Of the lines below, copy those that hold the word "Prisma".

>>>>>

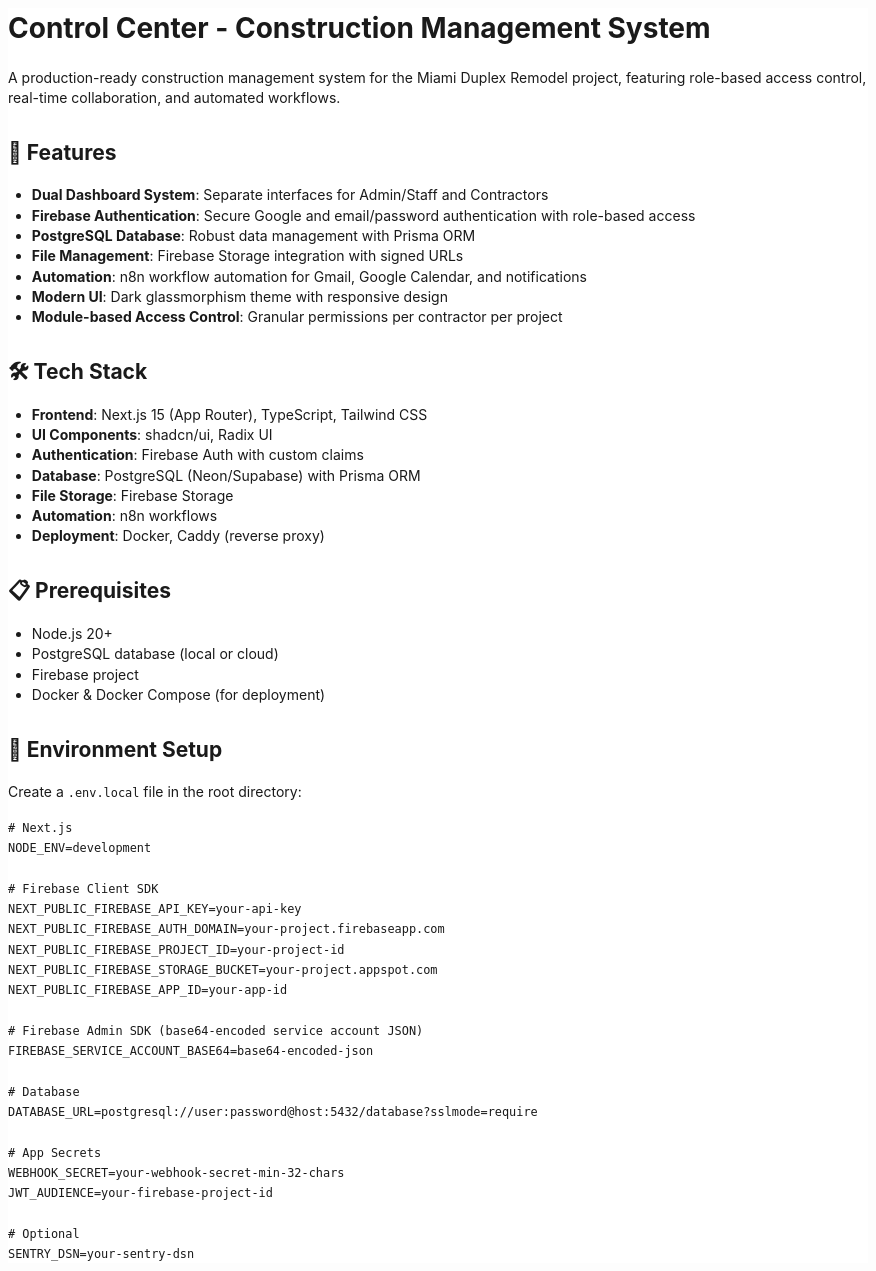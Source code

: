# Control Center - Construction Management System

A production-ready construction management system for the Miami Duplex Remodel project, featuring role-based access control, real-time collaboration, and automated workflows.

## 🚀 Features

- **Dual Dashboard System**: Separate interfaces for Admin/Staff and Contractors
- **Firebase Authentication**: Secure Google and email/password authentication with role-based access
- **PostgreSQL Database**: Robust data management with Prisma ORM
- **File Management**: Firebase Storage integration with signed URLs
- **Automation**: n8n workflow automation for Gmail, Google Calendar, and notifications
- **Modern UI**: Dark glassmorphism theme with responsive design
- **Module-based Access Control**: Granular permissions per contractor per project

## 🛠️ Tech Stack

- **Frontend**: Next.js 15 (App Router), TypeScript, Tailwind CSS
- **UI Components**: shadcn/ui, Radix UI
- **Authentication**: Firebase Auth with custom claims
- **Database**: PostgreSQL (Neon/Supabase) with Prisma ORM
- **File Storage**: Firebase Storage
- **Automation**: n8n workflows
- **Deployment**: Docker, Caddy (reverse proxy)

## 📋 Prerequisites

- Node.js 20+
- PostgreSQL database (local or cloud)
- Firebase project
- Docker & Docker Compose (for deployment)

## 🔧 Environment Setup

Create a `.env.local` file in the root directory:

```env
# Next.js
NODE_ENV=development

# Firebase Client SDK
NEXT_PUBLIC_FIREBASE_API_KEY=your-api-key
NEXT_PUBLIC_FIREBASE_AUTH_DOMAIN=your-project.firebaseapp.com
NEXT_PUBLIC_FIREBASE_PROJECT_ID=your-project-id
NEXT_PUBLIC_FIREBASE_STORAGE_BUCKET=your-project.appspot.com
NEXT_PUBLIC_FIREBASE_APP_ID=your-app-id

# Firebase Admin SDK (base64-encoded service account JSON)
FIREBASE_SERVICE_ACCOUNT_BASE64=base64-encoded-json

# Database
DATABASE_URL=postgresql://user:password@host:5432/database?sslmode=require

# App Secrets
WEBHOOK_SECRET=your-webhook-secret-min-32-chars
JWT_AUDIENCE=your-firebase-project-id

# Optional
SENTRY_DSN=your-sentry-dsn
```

<<<<<
>>>>>

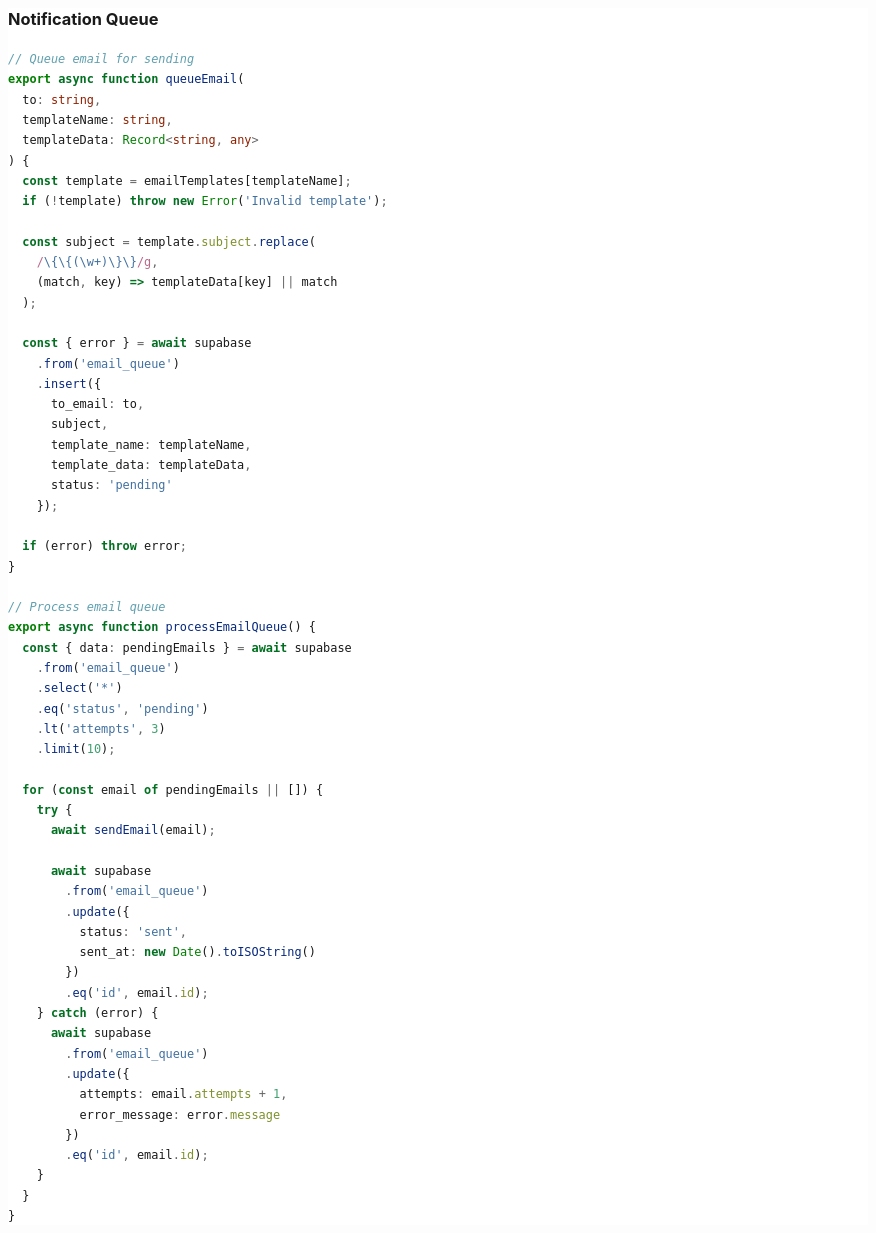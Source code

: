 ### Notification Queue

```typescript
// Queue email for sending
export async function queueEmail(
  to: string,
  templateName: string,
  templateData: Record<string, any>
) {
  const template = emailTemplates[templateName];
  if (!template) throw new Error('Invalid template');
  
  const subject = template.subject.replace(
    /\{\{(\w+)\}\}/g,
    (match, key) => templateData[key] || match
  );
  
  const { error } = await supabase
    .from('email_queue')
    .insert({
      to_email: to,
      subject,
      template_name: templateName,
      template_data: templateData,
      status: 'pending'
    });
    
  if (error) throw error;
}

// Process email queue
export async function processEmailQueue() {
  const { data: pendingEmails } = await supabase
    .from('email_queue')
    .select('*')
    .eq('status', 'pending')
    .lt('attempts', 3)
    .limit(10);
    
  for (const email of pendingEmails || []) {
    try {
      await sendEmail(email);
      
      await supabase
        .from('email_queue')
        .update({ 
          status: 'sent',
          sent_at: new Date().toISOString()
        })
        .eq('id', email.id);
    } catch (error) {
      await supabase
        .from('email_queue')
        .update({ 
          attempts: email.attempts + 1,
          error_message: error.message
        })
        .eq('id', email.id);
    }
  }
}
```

<<<<<

WRITTEN SOLUTION:
- **PostgreSQL Database**: Robust data management with Prisma ORM
- **Database**: PostgreSQL (Neon/Supabase) with Prisma ORM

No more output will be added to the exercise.